问题
If I write:
char lili [3];
cout<<strlen(lili)<<endl;
then what is printed is : 11
but if I write:
char lili [3];
lili [3]='\0';
cout<<strlen(lili)<<endl;
then I get 3.
I don't understand why it returns 11 on the first part?
Isn't strlen supposed to return 3, since I allocated 3 chars for lili
?
回答1:
It is because strlen
works with "C-style" null terminated strings. If you give it a plain pointer or uninitialised buffer as you did in your first example, it will keep marching through memory until it a) finds a \0
, at which point it will return the length of that "string", or b) until it reaches a protected memory location and generates an error.
Given that you've tagged this C++, perhaps you should consider using std::array
or better yet, std::string
. Both provide length-returning functions (size()

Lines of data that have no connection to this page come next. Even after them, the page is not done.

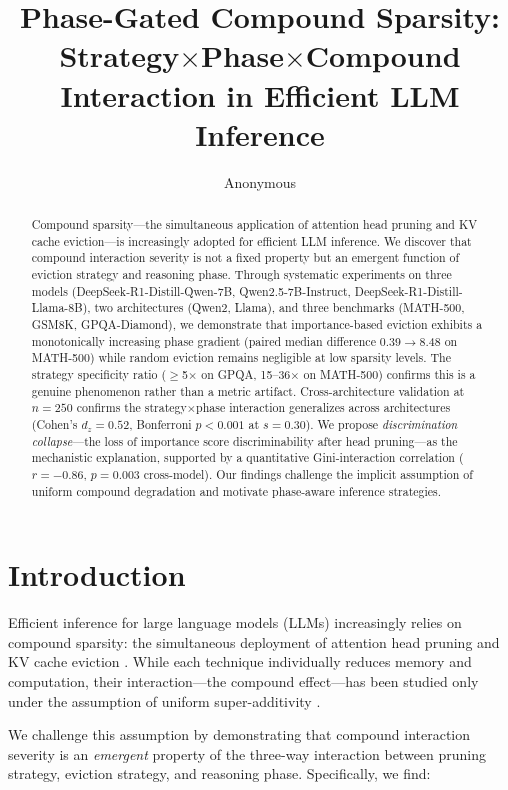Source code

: \documentclass[11pt]{article}
\title{Phase-Gated Compound Sparsity: Strategy$\times$Phase$\times$Compound Interaction in Efficient LLM Inference}
\author{Anonymous}
\date{}
\begin{document}
\maketitle

\begin{abstract}
Compound sparsity---the simultaneous application of attention head pruning and KV cache eviction---is increasingly adopted for efficient LLM inference. We discover that compound interaction severity is not a fixed property but an emergent function of eviction strategy and reasoning phase. Through systematic experiments on three models (DeepSeek-R1-Distill-Qwen-7B, Qwen2.5-7B-Instruct, DeepSeek-R1-Distill-Llama-8B), two architectures (Qwen2, Llama), and three benchmarks (MATH-500, GSM8K, GPQA-Diamond), we demonstrate that importance-based eviction exhibits a monotonically increasing phase gradient (paired median difference 0.39$\to$8.48 on MATH-500) while random eviction remains negligible at low sparsity levels. The strategy specificity ratio ($\geq$5$\times$ on GPQA, 15--36$\times$ on MATH-500) confirms this is a genuine phenomenon rather than a metric artifact. Cross-architecture validation at $n=250$ confirms the strategy$\times$phase interaction generalizes across architectures (Cohen's $d_z=0.52$, Bonferroni $p<0.001$ at $s=0.30$). We propose \emph{discrimination collapse}---the loss of importance score discriminability after head pruning---as the mechanistic explanation, supported by a quantitative Gini-interaction correlation ($r=-0.86$, $p=0.003$ cross-model). Our findings challenge the implicit assumption of uniform compound degradation and motivate phase-aware inference strategies.
\end{abstract}

\section{Introduction}

Efficient inference for large language models (LLMs) increasingly relies on compound sparsity: the simultaneous deployment of attention head pruning and KV cache eviction \citep{spark2024,adakv2024}. While each technique individually reduces memory and computation, their interaction---the compound effect---has been studied only under the assumption of uniform super-additivity \citep{spark2024}.

We challenge this assumption by demonstrating that compound interaction severity is an \emph{emergent} property of the three-way interaction between pruning strategy, eviction strategy, and reasoning phase. Specifically, we find:
\end{document}
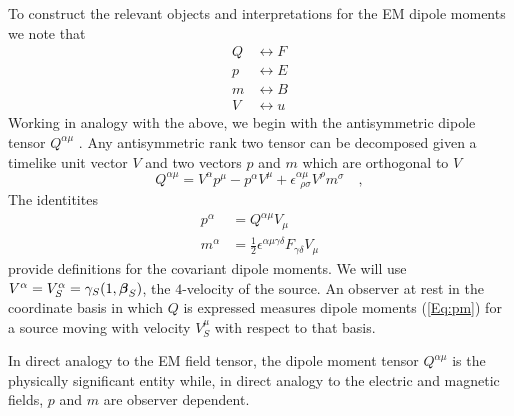 To construct the relevant objects and interpretations for the EM
dipole moments we note that
\begin{align}
Q & \leftrightarrow F \nonumber \\
p & \leftrightarrow E \nonumber \\
m & \leftrightarrow B \nonumber \\
V & \leftrightarrow u 
\end{align}
Working in analogy with the above, we begin with the
antisymmetric dipole tensor $Q^{\alpha\mu}$ . Any antisymmetric rank two tensor can be
decomposed given a timelike unit vector $V$ and two vectors $p$ and $m$
which are orthogonal to $V$
\begin{equation}
Q^{\alpha \mu}=V^\alpha p^\mu-p^\alpha V^\mu +\epsilon^{\alpha
  \mu}_{\ \ \rho \sigma}V^\rho m^\sigma \quad ,
\end{equation}
The identitites
\begin{align}
p^\alpha & = Q^{\alpha \mu} V_\mu \nonumber \\
m^\alpha & = \frac{1}{2} \epsilon^{\alpha \mu \gamma \delta} F_{\gamma
  \delta} V_{\mu}
\label{Eq:pm}
\end{align}
provide definitions for the covariant dipole
moments. We will use $V^\alpha = V^\alpha_S = \gamma_S(1,{\boldsymbol \beta}_S)$, the
$4$-velocity of the source.
An observer at rest in the coordinate basis in which $Q$ is expressed
measures dipole moments (\ref{Eq:pm}) for a source moving with velocity
$V_S^\mu$ with respect to that basis.


In direct analogy to the EM field tensor, the dipole moment tensor
$Q^{\alpha \mu}$
is the physically significant entity while, in direct analogy to
the electric and magnetic fields, $p$ and $m$ are observer dependent. 

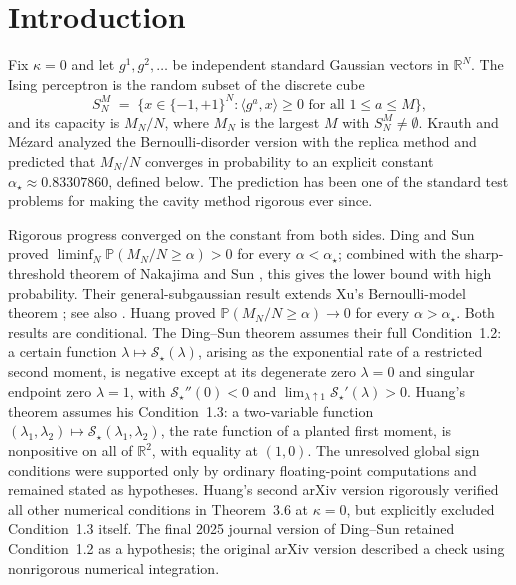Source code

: \documentclass[11pt]{article}
\newcommand{\R}{\mathbb{R}}
\newcommand{\PP}{\mathbb{P}}
\begin{document}
\section{Introduction}

Fix $\kappa = 0$ and let $g^1, g^2, \ldots$ be independent standard Gaussian
vectors in $\R^N$. The Ising perceptron is the random subset of the discrete
cube
\[
  S_N^M \;=\; \bigl\{ x \in \{-1,+1\}^N : \langle g^a, x\rangle \ge 0
  \text{ for all } 1 \le a \le M \bigr\},
\]
and its capacity is $M_N/N$, where $M_N$ is the largest $M$ with
$S_N^M \neq \emptyset$. Krauth and M\'ezard \cite{krauth1989storage} analyzed
the Bernoulli-disorder version with the replica method and predicted that $M_N/N$ converges in
probability to an explicit constant $\alpha_\star \approx 0.83307860$,
defined below. The prediction has been one of the standard test problems for
making the cavity method rigorous ever since.

Rigorous progress converged on the constant from both sides. Ding and
Sun \cite{ding2018capacity} proved
$\liminf_N \PP(M_N/N \ge \alpha) > 0$ for every $\alpha < \alpha_\star$;
combined with the sharp-threshold theorem of Nakajima and Sun
\cite{nakajima2023sharp}, this gives the lower bound with high probability.
Their general-subgaussian result extends Xu's Bernoulli-model theorem
\cite{xu2021sharp}; see also \cite{altschuler2024capacity}. Huang
\cite{huang2024capacity} proved
$\PP(M_N/N \ge \alpha) \to 0$ for every $\alpha > \alpha_\star$. Both
results are conditional. The Ding--Sun theorem assumes their full
Condition~1.2: a certain function
$\lambda \mapsto \mathscr{S}_\star(\lambda)$, arising as the exponential rate
of a restricted second moment, is negative except at its degenerate zero
$\lambda=0$ and singular endpoint zero $\lambda=1$, with
$\mathscr S_\star''(0)<0$ and
$\lim_{\lambda\uparrow1}\mathscr S_\star'(\lambda)>0$. Huang's theorem assumes his
Condition~1.3: a two-variable function
$(\lambda_1,\lambda_2) \mapsto \mathcal{S}_\star(\lambda_1,\lambda_2)$,
the rate function of a planted first moment, is nonpositive on all of
$\R^2$, with equality at $(1,0)$. The unresolved global sign conditions were
supported only by ordinary floating-point computations and remained stated
as hypotheses. Huang's second arXiv version rigorously verified all other
numerical conditions in Theorem~3.6 at $\kappa=0$, but explicitly excluded
Condition~1.3 itself. The final 2025 journal version of Ding--Sun retained
Condition~1.2 as a hypothesis; the original arXiv version described a check using nonrigorous
numerical integration.
\end{document}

) and both have some additional range checking logic that will help prevent your code from wandering into uninitialised memory regions as you're doing here.
回答2:
The strlen
function searches for a byte set to \0
. If you run it on an uninitialized array then the behavior is undefined.
回答3:
You have to initialize your array first. Otherwise there is random data in it.
strlen
is looking for a string termination sign and will count until it finds it.
回答4:
strlen calculates the number of characters till it reaches '\0' (which denotes "end-of-string").
In C and C++ char[] is equivalent to char *, and strlen uses lili
as a pointer to char and iterates the memory pointed to by it till it reaches the terminating '\0'. It just so happened that there was 0 byte in memory 11 bytes from the memory allocated for your array. You could have got much stranger result.
In fact, when you write lili[3] = '\0' you access memory outside your array. The valid indices for 3-element array in C/C++ are 0-2.